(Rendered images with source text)
____

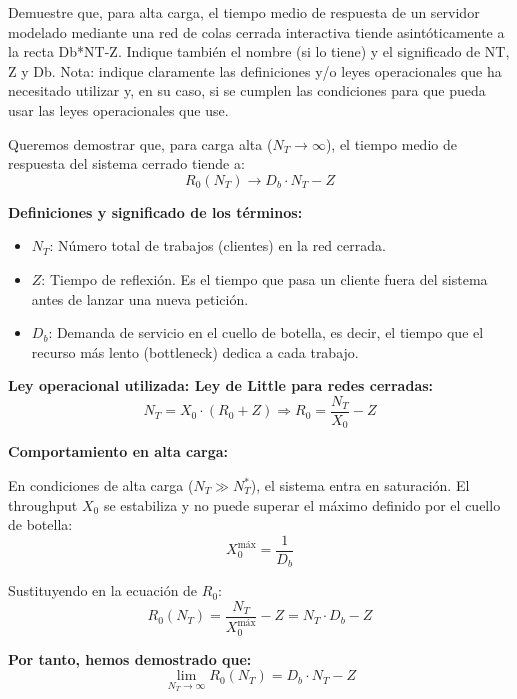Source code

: \documentclass[a4paper,12pt]{article}
\begin{document}
    \begin{tcolorbox}[colback=gray!10, colframe=black, title=5.- (1 punto)]
    Demuestre que, para alta carga, el tiempo medio de respuesta de un servidor modelado mediante una red de colas cerrada interactiva tiende asintóticamente a la recta Db*NT-Z. Indique también el nombre (si lo tiene) y el significado de NT, Z y Db. Nota: indique claramente las definiciones y/o leyes operacionales que ha necesitado utilizar y, en su caso, si se cumplen las condiciones para que pueda usar las leyes operacionales que use.
    \end{tcolorbox}


        Queremos demostrar que, para carga alta ($N_T \to \infty$), el tiempo medio de respuesta del sistema cerrado tiende a:
        $$
        R_0(N_T) \to D_b \cdot N_T - Z
        $$
        
        \textbf{Definiciones y significado de los términos:}
        \begin{itemize}
            \item $N_T$: Número total de trabajos (clientes) en la red cerrada.
            \item $Z$: Tiempo de reflexión. Es el tiempo que pasa un cliente fuera del sistema antes de lanzar una nueva petición.
            \item $D_b$: Demanda de servicio en el cuello de botella, es decir, el tiempo que el recurso más lento (bottleneck) dedica a cada trabajo.
        \end{itemize}
        
        \textbf{Ley operacional utilizada: Ley de Little para redes cerradas:}
        \[
        N_T = X_0 \cdot (R_0 + Z)
        \Rightarrow R_0 = \frac{N_T}{X_0} - Z
        \]
        
        \textbf{Comportamiento en alta carga:}
        
        En condiciones de alta carga ($N_T \gg N_T^*$), el sistema entra en saturación. El throughput $X_0$ se estabiliza y no puede superar el máximo definido por el cuello de botella:
        \[
        X_0^{\text{máx}} = \frac{1}{D_b}
        \]
        
        Sustituyendo en la ecuación de $R_0$:
        \[
        R_0(N_T) = \frac{N_T}{X_0^{\text{máx}}} - Z = N_T \cdot D_b - Z
        \]
        
        \textbf{Por tanto, hemos demostrado que:}
        \[
        \lim_{N_T \to \infty} R_0(N_T) = D_b \cdot N_T - Z
        \]
        
\end{document}
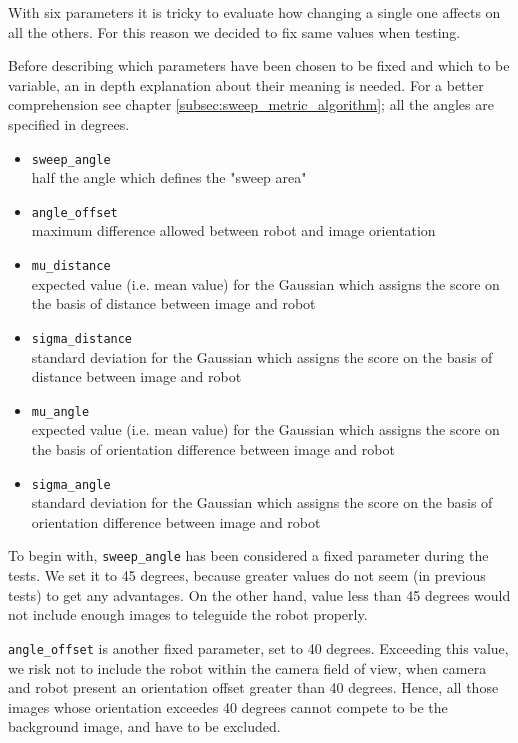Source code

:With six parameters it is tricky to evaluate how changing a single one affects on all the others. For this
reason we decided to fix same values when testing.
%

%
Before describing which parameters have been chosen to be fixed and which to be variable, an in depth explanation
about their meaning is needed. For a better comprehension see chapter \ref{subsec:sweep_metric_algorithm}; all
the angles are specified in degrees.

%
\begin{itemize}

  \item \texttt{sweep\_angle} \\
    half the angle which defines the "sweep area" 
  \item \texttt{angle\_offset} \\
    maximum difference allowed between robot and image orientation 

  \item \texttt{mu\_distance} \\
    expected value (i.e. mean value) for the Gaussian which assigns the score on the basis of distance between
    image and robot
  \item \texttt{sigma\_distance} \\
    standard deviation for the Gaussian which assigns the score on the basis of distance between image and robot

  \item \texttt{mu\_angle} \\
    expected value (i.e. mean value) for the Gaussian which assigns the score on the basis of orientation difference
    between image and robot
  \item \texttt{sigma\_angle} \\
    standard deviation for the Gaussian which assigns the score on the basis of orientation difference between image
    and robot

\end{itemize}
%

%
To begin with, \texttt{sweep\_angle} has been considered a fixed parameter during the tests. We set it to 45 degrees,
because greater values do not seem (in previous tests) to get any advantages. On the other hand, value less than 45
degrees would not include enough images to teleguide the robot properly.
%

%
\texttt{angle\_offset} is another fixed parameter, set to 40 degrees. Exceeding this value, we risk not to include
the robot within the camera field of view, when camera and robot present an orientation offset greater than 40 degrees.
Hence, all those images whose orientation exceedes 40 degrees cannot compete to be the background image, 
and have to be excluded.
%

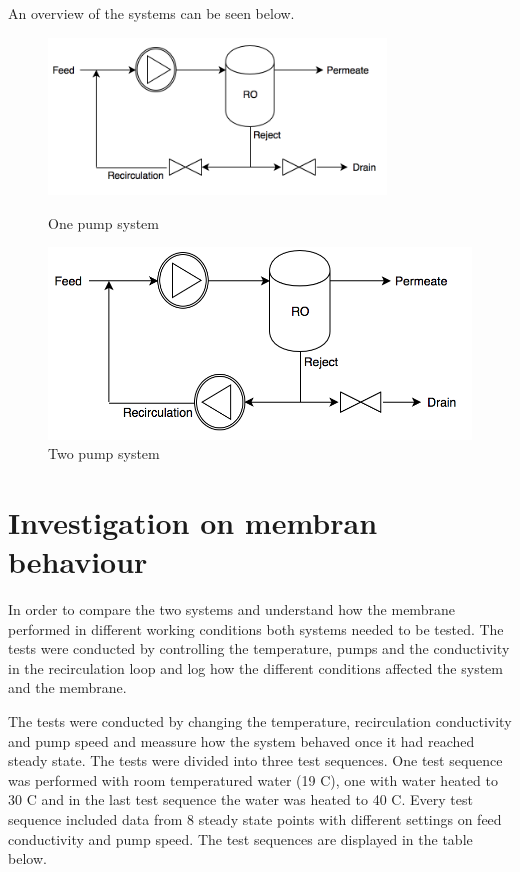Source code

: An overview of the systems can be seen below.\\
\begin{figure}[h]
\centering
\begin{minipage}{.5\textwidth}
    \centering
    \includegraphics[width=0.8\textwidth]{Sys1}
    \caption{One pump system}
    \label{fig:System1}
\end{minipage}%
\begin{minipage}{.5\textwidth}
  \centering
  \includegraphics[width=.8\linewidth]{Sys2}
  \caption{Two pump system}
  \label{fig:System2}
\end{minipage}
\end{figure}

\newpage

\section{Investigation on membran behaviour}

In order to compare the two systems and understand how the membrane performed in different working conditions both systems needed to be tested. The tests were conducted by controlling the temperature, pumps and the conductivity in the recirculation loop and log how the different conditions affected the system and the membrane. 

The tests were conducted by changing the temperature, recirculation conductivity and pump speed and meassure how the system behaved once it had reached steady state. The tests were divided into three test sequences. One test sequence was performed with room temperatured water (19 C), one with water heated to 30 C and in the last test sequence the water was heated to 40 C. Every test sequence included data from 8 steady state points with different settings on feed conductivity and pump speed. The test sequences are displayed in the table below. 

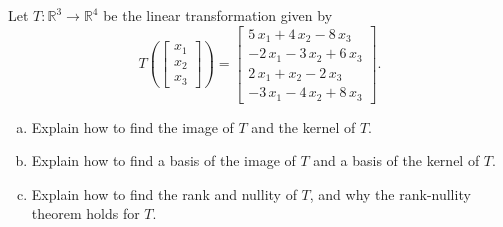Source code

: 
\begin{exerciseStatement}
 Let \(T:\mathbb{R}^ 3  \to \mathbb{R}^ 4 \) be the linear transformation given by \[T\left(  \left[\begin{array}{c}
x_{1} \\
x_{2} \\
x_{3}
\end{array}\right]  \right) =  \left[\begin{array}{c}
5 \, x_{1} + 4 \, x_{2} - 8 \, x_{3} \\
-2 \, x_{1} - 3 \, x_{2} + 6 \, x_{3} \\
2 \, x_{1} + x_{2} - 2 \, x_{3} \\
-3 \, x_{1} - 4 \, x_{2} + 8 \, x_{3}
\end{array}\right] .\]
\begin{enumerate}[(a)]
\item Explain how to find the image of \(T\) and the kernel of \(T\).
\item Explain how to find a basis of the image of \(T\) and a basis of the kernel of \(T\).
\item Explain how to find the rank and nullity of \(T\), and why the rank-nullity theorem holds for \(T\).
\end{enumerate}
    
\end{exerciseStatement}
    
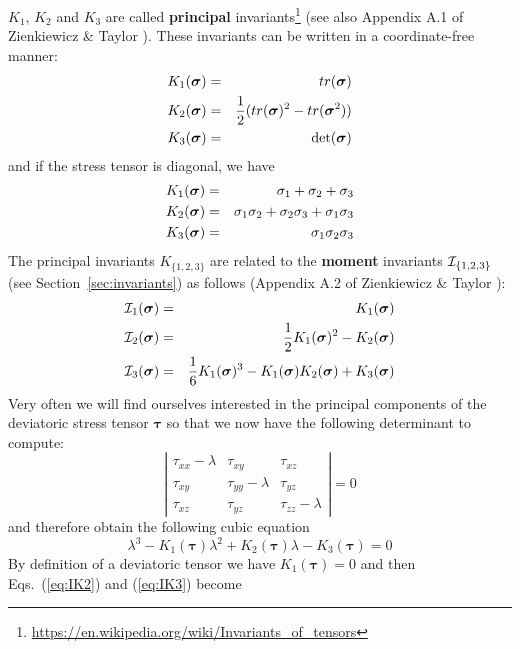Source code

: $K_1$, $K_2$ and $K_3$ are called {\bf principal}
invariants\footnote{\url{https://en.wikipedia.org/wiki/Invariants_of_tensors}} 
(see also Appendix A.1 of Zienkiewicz \& Taylor \cite{zita2}). 
These invariants can be written in a coordinate-free manner:
\begin{eqnarray}
K_1({\bm \sigma}) &=& tr({\bm \sigma})  \nonumber\\
K_2({\bm \sigma}) &=& \frac{1}{2}(  tr({\bm \sigma}) ^2 - tr({\bm \sigma}^2)  ) \nonumber\\
K_3({\bm \sigma}) &=& \det ({\bm \sigma}) \nonumber
\end{eqnarray}
and if the stress tensor is diagonal, we have
\begin{eqnarray}
K_1({\bm \sigma}) &=& \sigma_{1}+\sigma_{2}+\sigma_{3}\nonumber\\
K_2({\bm \sigma}) &=& \sigma_{1}\sigma_{2}+\sigma_{2}\sigma_{3}+\sigma_{1}\sigma_{3} \nonumber\\
K_3({\bm \sigma}) &=& \sigma_1\sigma_2\sigma_3 \nonumber
\end{eqnarray}
The principal invariants $K_{\{1,2,3\}}$ are related to the {\bf moment} invariants ${\cal I}_{\{1,2,3\}}$ 
(see Section~\ref{sec:invariants}) as follows (Appendix A.2 of Zienkiewicz \& Taylor \cite{zita2}):
\begin{eqnarray}
{\cal I}_1({\bm \sigma})&=& K_1({\bm \sigma}) \\ 
{\cal I}_2({\bm \sigma})&=& \frac{1}{2}K_1({\bm \sigma})^2 -K_2({\bm \sigma}) \label{eq:IK2}\\
{\cal I}_3({\bm \sigma})&=& \frac{1}{6}K_1({\bm \sigma})^3 -K_1({\bm \sigma}) K_2({\bm \sigma}) +K_3({\bm \sigma}) \label{eq:IK3}
\end{eqnarray}
Very often we will find ourselves interested in the principal components 
of the deviatoric stress tensor $\bm \tau$ so that we now have the following determinant to compute:
\[
\left|  
\begin{array}{ccc}
\tau_{xx}-\lambda & \tau_{xy} & \tau_{xz} \\
\tau_{xy} & \tau_{yy}-\lambda & \tau_{yz} \\
\tau_{xz} & \tau_{yz} & \tau_{zz} -\lambda
\end{array}
\right|
=0
\]
and therefore obtain the following cubic equation
\begin{equation}
\lambda^3 - K_1({\bm \tau}) \lambda^2 + K_2({\bm \tau}) \lambda -K_3({\bm \tau})=0
\end{equation}
By definition of a deviatoric tensor we have $K_1({\bm \tau})=0$ and then Eqs.~(\ref{eq:IK2}) and (\ref{eq:IK3}) become
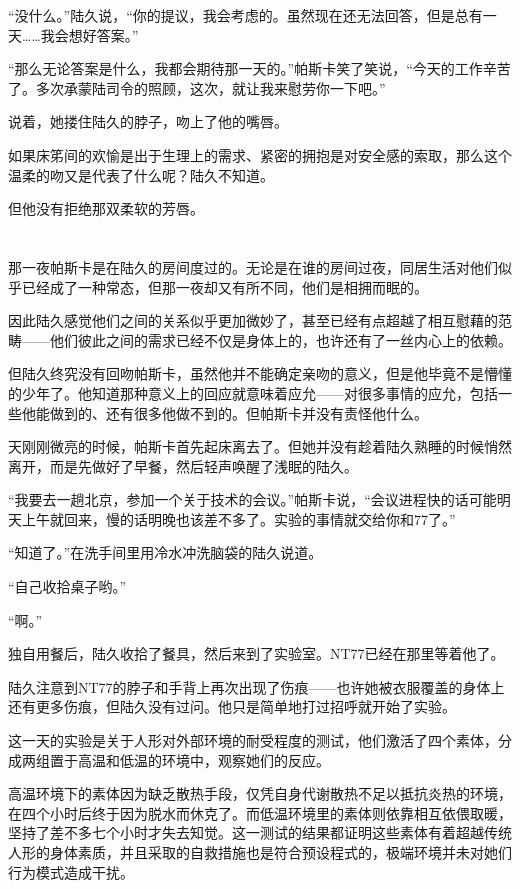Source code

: “没什么。”陆久说，“你的提议，我会考虑的。虽然现在还无法回答，但是总有一天……我会想好答案。”

“那么无论答案是什么，我都会期待那一天的。”帕斯卡笑了笑说，“今天的工作辛苦了。多次承蒙陆司令的照顾，这次，就让我来慰劳你一下吧。”

说着，她搂住陆久的脖子，吻上了他的嘴唇。

如果床笫间的欢愉是出于生理上的需求、紧密的拥抱是对安全感的索取，那么这个温柔的吻又是代表了什么呢？陆久不知道。

但他没有拒绝那双柔软的芳唇。\section*{}

那一夜帕斯卡是在陆久的房间度过的。无论是在谁的房间过夜，同居生活对他们似乎已经成了一种常态，但那一夜却又有所不同，他们是相拥而眠的。

因此陆久感觉他们之间的关系似乎更加微妙了，甚至已经有点超越了相互慰藉的范畴——他们彼此之间的需求已经不仅是身体上的，也许还有了一丝内心上的依赖。

但陆久终究没有回吻帕斯卡，虽然他并不能确定亲吻的意义，但是他毕竟不是懵懂的少年了。他知道那种意义上的回应就意味着应允——对很多事情的应允，包括一些他能做到的、还有很多他做不到的。但帕斯卡并没有责怪他什么。

天刚刚微亮的时候，帕斯卡首先起床离去了。但她并没有趁着陆久熟睡的时候悄然离开，而是先做好了早餐，然后轻声唤醒了浅眠的陆久。

“我要去一趟北京，参加一个关于技术的会议。”帕斯卡说，“会议进程快的话可能明天上午就回来，慢的话明晚也该差不多了。实验的事情就交给你和77了。”

“知道了。”在洗手间里用冷水冲洗脑袋的陆久说道。

“自己收拾桌子哟。”

“啊。”

独自用餐后，陆久收拾了餐具，然后来到了实验室。NT77已经在那里等着他了。

陆久注意到NT77的脖子和手背上再次出现了伤痕——也许她被衣服覆盖的身体上还有更多伤痕，但陆久没有过问。他只是简单地打过招呼就开始了实验。

这一天的实验是关于人形对外部环境的耐受程度的测试，他们激活了四个素体，分成两组置于高温和低温的环境中，观察她们的反应。

高温环境下的素体因为缺乏散热手段，仅凭自身代谢散热不足以抵抗炎热的环境，在四个小时后终于因为脱水而休克了。而低温环境里的素体则依靠相互依偎取暖，坚持了差不多七个小时才失去知觉。这一测试的结果都证明这些素体有着超越传统人形的身体素质，并且采取的自救措施也是符合预设程式的，极端环境并未对她们行为模式造成干扰。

____

**Aim of the task**
The lines needed run from the first line of the records through the line containing "title=5.- (1 punto)]", both included. Restate them word for word, without pictures.

**Result**
Source code

: \documentclass[a4paper,12pt]{article}
\begin{document}
    \begin{tcolorbox}[colback=gray!10, colframe=black, title=5.- (1 punto)]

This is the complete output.